After months of quarantine living, some people lately have begun leaving home and taking trips; more are expected to do so this summer and fall.
James Larounis, travel industry analyst for the Upgraded Points site, notes that the number of travelers going through Transportation Security Administration (TSA) checkpoints increased by 100,000 from March to April — to 230,000, according to a story on NextAvenue.org.
By May 24, according to The Wall Street Journal, it hit 267,451. That’s still down markedly from over 2 million a year ago, though, since so many Americans are still fearful of traveling.
Now, to answers to common questions about vacations and the pandemic:
What should I do if I haven’t received a refund for a canceled trip this spring?
“I think there are a lot of delays in refunds for trips booked this spring due to the volume of people that are asking for them,” says Kareem George, principal for Culture Traveler and member of OASIS Travel Network in Franklin, Mich., in the NextAvenue.org story.
Just ask Phillis Godwin, 76, of Shawnee, Kansas. She had a 7-day Caribbean cruise booked for her family March 15 to 22 and canceled as the pandemic began spreading in the United States. She had bought travel insurance, though it didn’t cover expenses related to a pandemic, the $600 hotel for a one-night stay in the port city or airfare.
“The cruise line eventually cancelled, but I had already set the cancellation of our trip in motion,” says Godwin. She has yet to receive any refund, though, and was only able to connect with a travel insurance claims adjuster in mid-May.
Her advice: keep calling and be persistent.
Whether you’ll get a refund or a credit toward a future trip, George says, will be up to the policies of the airline, hotel, tour operator or other travel business. Hotels typically allow cancellations up to 24 hours in advance of the stay.
Many travel companies are currently offering incentives to re-book rather than cancel, says George. For instance, you might get a discount for a future lodging stay if you roll over your booking to a new date.
Larounis says that if your flight has been canceled or moved, you can typically get a refund. But, he advises, don’t cancel on your own just yet. “Wait for them to cancel first, and the ball will be back in your corner,” Larouinis says.
No one can predict what the COVID-19 pandemic will do this summer, of course. Due to that unpredictability, shorter and more economical trips may be the answer.

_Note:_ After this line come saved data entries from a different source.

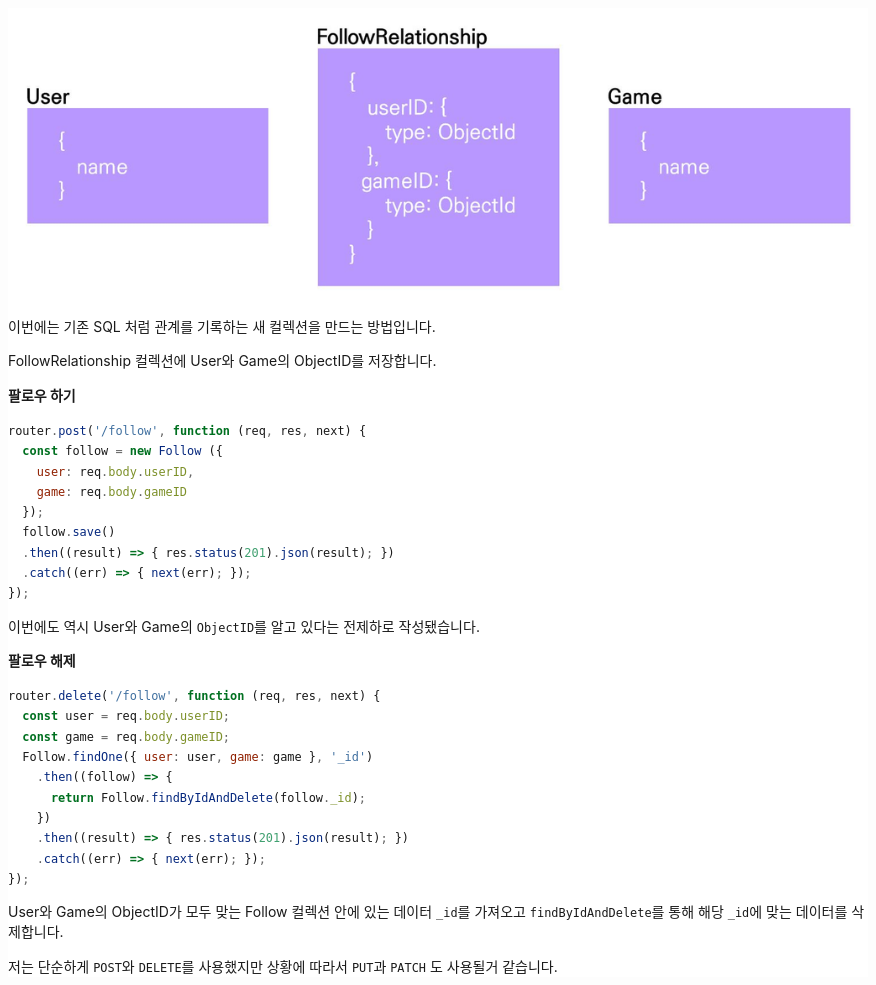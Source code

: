 ![2](/assets/img/2020-7-27-Follow/2.jpg)

이번에는 기존 SQL 처럼 관계를 기록하는 새 컬렉션을 만드는 방법입니다.

FollowRelationship 컬렉션에 User와 Game의 ObjectID를 저장합니다.

**팔로우 하기**
```js
router.post('/follow', function (req, res, next) {
  const follow = new Follow ({
    user: req.body.userID,
    game: req.body.gameID
  });
  follow.save()
  .then((result) => { res.status(201).json(result); })
  .catch((err) => { next(err); });
});
```
이번에도 역시 User와 Game의 `ObjectID`를 알고 있다는 전제하로 작성됐습니다.

**팔로우 해제**
```js
router.delete('/follow', function (req, res, next) {
  const user = req.body.userID;
  const game = req.body.gameID;
  Follow.findOne({ user: user, game: game }, '_id')
    .then((follow) => {
      return Follow.findByIdAndDelete(follow._id);
    })
    .then((result) => { res.status(201).json(result); })
    .catch((err) => { next(err); });
});
```

User와 Game의 ObjectID가 모두 맞는 Follow 컬렉션 안에 있는 데이터 `_id`를 가져오고
`findByIdAndDelete`를 통해 해당 `_id`에 맞는 데이터를 삭제합니다.

저는 단순하게 `POST`와 `DELETE`를 사용했지만 상황에 따라서 `PUT`과 `PATCH` 도 사용될거 같습니다.

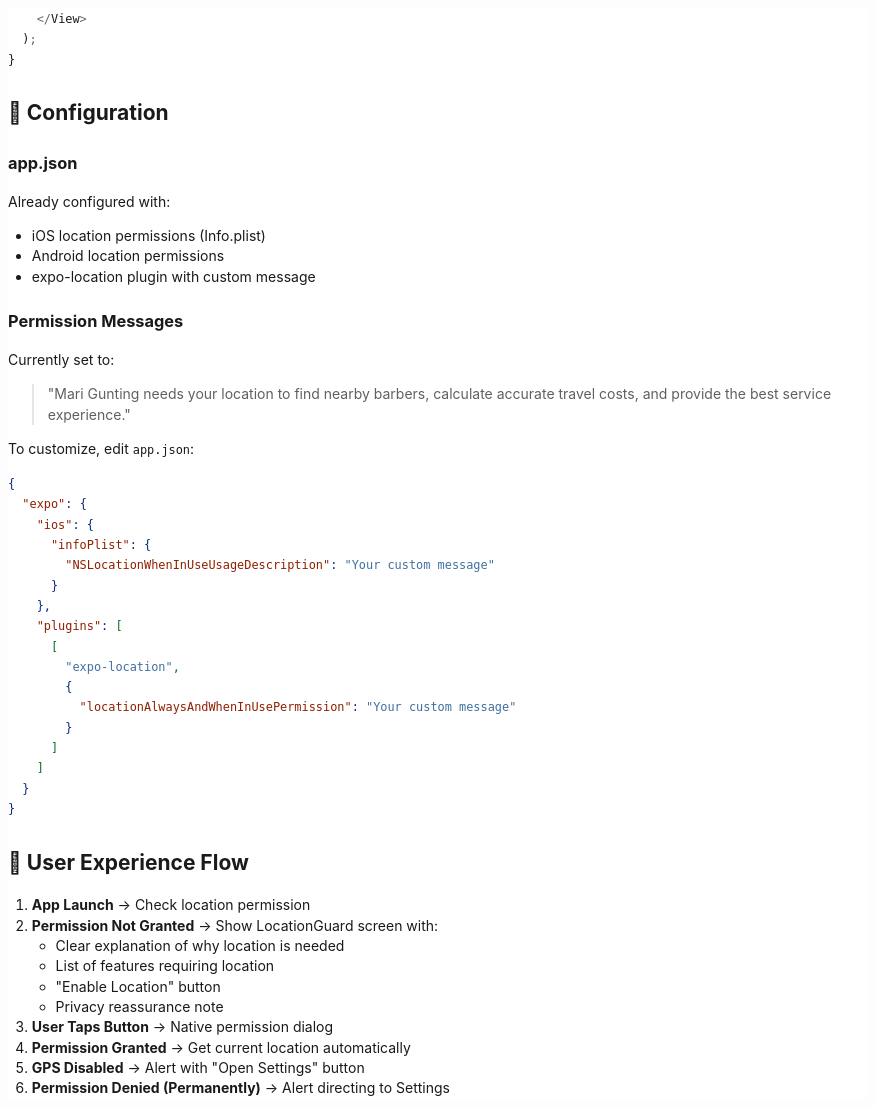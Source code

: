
 ```typescript
    </View>
  );
}
```

## 🔧 Configuration

### app.json
Already configured with:
- iOS location permissions (Info.plist)
- Android location permissions
- expo-location plugin with custom message

### Permission Messages
Currently set to:
> "Mari Gunting needs your location to find nearby barbers, calculate accurate travel costs, and provide the best service experience."

To customize, edit `app.json`:
```json
{
  "expo": {
    "ios": {
      "infoPlist": {
        "NSLocationWhenInUseUsageDescription": "Your custom message"
      }
    },
    "plugins": [
      [
        "expo-location",
        {
          "locationAlwaysAndWhenInUsePermission": "Your custom message"
        }
      ]
    ]
  }
}
```

## 📱 User Experience Flow

1. **App Launch** → Check location permission
2. **Permission Not Granted** → Show LocationGuard screen with:
   - Clear explanation of why location is needed
   - List of features requiring location
   - "Enable Location" button
   - Privacy reassurance note
3. **User Taps Button** → Native permission dialog
4. **Permission Granted** → Get current location automatically
5. **GPS Disabled** → Alert with "Open Settings" button
6. **Permission Denied (Permanently)** → Alert directing to Settings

“I think people will tend to choose more road trips this summer to places like parks, if they’re open,” says George. “I think people could also do shorter flights.”
If you do travel, expect to see new policies for social distancing and sanitation at airports, on planes, with tour operators and at hotels. You’ll likely notice hand sanitizers and masks at check-in points. And expect to find your hotel room will have been thoroughly cleaned and left vacant for a period longer than in the past.